Because of these limitations, Adjusted EBITDA should not be considered a measure of discretionary cash available to us to invest in the growth of our business or as a measure of performance in compliance with GAAP. We compensate for these limitations by relying primarily on our GAAP results and providing Adjusted EBITDA only as supplemental information.
Operating Expenses
In the course of our operations, we incur operating expenses composed largely of general and administrative costs and professional fees. General and administrative expenses are essentially the cost of doing business, and encompass, without limitation, the following: research and development; licenses; taxes; general office expenses, such as postage, supplies and printing; rent; utilities; bank charges; and other miscellaneous expenditures not otherwise classified. Accounting fees include: auditing by our independent registered public accountants, bookkeeping, tax preparation fees for filing Federal and State income tax returns and other accounting-specific consulting services. Professional fees include: transfer agent fees for printing stock certificates; consulting costs for marketing and advertising; general business development; legal fees; and costs related to the preparation and submission of reports and information or proxy statements with the SEC.
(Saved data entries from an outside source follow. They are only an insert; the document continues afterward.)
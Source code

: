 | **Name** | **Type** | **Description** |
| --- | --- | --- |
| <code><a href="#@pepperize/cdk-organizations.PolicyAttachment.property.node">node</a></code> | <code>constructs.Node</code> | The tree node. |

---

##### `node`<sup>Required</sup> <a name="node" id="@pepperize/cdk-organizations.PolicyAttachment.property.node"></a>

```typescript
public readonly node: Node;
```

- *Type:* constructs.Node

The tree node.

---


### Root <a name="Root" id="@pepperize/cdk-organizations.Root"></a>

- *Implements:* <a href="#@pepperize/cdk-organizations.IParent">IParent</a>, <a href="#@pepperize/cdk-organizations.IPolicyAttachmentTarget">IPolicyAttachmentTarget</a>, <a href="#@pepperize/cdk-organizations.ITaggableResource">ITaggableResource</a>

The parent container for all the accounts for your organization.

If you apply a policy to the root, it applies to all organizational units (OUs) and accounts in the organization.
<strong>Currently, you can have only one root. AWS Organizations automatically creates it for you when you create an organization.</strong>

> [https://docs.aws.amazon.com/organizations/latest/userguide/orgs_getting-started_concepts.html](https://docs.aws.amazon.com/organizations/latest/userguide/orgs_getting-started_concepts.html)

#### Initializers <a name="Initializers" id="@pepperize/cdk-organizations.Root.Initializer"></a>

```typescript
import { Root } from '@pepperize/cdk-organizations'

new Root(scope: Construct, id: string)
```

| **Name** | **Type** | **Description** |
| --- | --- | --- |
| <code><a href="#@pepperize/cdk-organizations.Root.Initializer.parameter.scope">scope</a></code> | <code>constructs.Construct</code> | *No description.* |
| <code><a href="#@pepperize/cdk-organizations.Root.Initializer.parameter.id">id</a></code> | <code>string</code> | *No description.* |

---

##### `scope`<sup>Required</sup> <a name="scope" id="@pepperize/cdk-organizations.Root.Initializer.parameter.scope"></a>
For the three and nine months ended September 30, 2016, we incurred operating expenses in the amount of $2,412,014 and $4,549,012, respectively, as compared to $629,518 and $2,689,488 for the three and nine months ended September 30, 2015, respectively. The amounts for the three and nine months ended September 30, 2016 are comprised of $118,166 and $342,732 in depreciation and amortization expense related to our intellectual property and fixed assets; $5,776 and $18,476, in promotional and marketing costs; $126,989 and $407,163 in consulting fees; $263,836 and $1,200,814 in salaries and wages; $28,610 and $121,755 in directors fees; $146,618 and $365,975 in professional fees; $203,690 and $530,113 in general and administrative expenses; and $1,518,328 and $1,561,985 as loss on the impairment of long-lived assets. In regard to the impairment loss, Management completed an analysis of goodwill and software development costs related to the MeNetwork and adjusted these assets accordingly. Management will continue to review and analyze all remaining material assets in the fourth quarter of 2016 to determine any future impairment issues or capitalized software adjustments.
20
Operating expenses have increased compared to the nine months ended September 30, 2015, mainly due to the increase in consulting and legal fees, along with impairment expense. We have remained focused on controlling costs, while we continue to develop and grow our revenues, though we may continue to incur losses as we reevaluate or business model and the relation to our intangible assets. We expect operating expenses to increase at a rate directly proportional to our growth in the future.
Because of an expanded growth strategy focused on delivery of integrated payment services towards the smaller and medium businesses, the Company secured additional facilities to host a professional Inside Sales Team in Nashville, Tennessee. Management believes the Company will be able to leverage existing talent from a technical and sales perspective as it looks to expand its physical footprint to a nationwide presence. The expansion of the office facility will also enable opportunities in business development, financial, and strategic relationships as management executes its corporate objectives.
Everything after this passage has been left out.